__About this task__
Except for the images, repeat the entries below word for word.

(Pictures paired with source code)
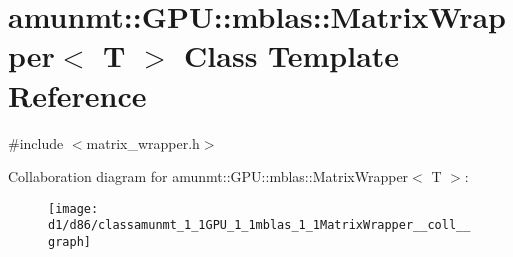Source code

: \hypertarget{classamunmt_1_1GPU_1_1mblas_1_1MatrixWrapper}{}\section{amunmt\+:\+:G\+PU\+:\+:mblas\+:\+:Matrix\+Wrapper$<$ T $>$ Class Template Reference}
\label{classamunmt_1_1GPU_1_1mblas_1_1MatrixWrapper}


{\ttfamily \#include $<$matrix\+\_\+wrapper.\+h$>$}



Collaboration diagram for amunmt\+:\+:G\+PU\+:\+:mblas\+:\+:Matrix\+Wrapper$<$ T $>$\+:
\nopagebreak
\begin{figure}[H]
\begin{center}
\leavevmode
\texttt{[image: d1/d86/classamunmt\_1\_1GPU\_1\_1mblas\_1\_1MatrixWrapper\_\_coll\_\_graph]}
\end{center}
\end{figure}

__Task answer__
Source code

: \hypertarget{classamunmt_1_1GPU_1_1mblas_1_1MatrixWrapper}{}\section{amunmt\+:\+:G\+PU\+:\+:mblas\+:\+:Matrix\+Wrapper$<$ T $>$ Class Template Reference}
\label{classamunmt_1_1GPU_1_1mblas_1_1MatrixWrapper}


{\ttfamily \#include $<$matrix\+\_\+wrapper.\+h$>$}



Collaboration diagram for amunmt\+:\+:G\+PU\+:\+:mblas\+:\+:Matrix\+Wrapper$<$ T $>$\+:
\nopagebreak
\begin{figure}[H]
\begin{center}
\leavevmode
\texttt{[image: d1/d86/classamunmt\_1\_1GPU\_1\_1mblas\_1\_1MatrixWrapper\_\_coll\_\_graph]}
\end{center}
\end{figure}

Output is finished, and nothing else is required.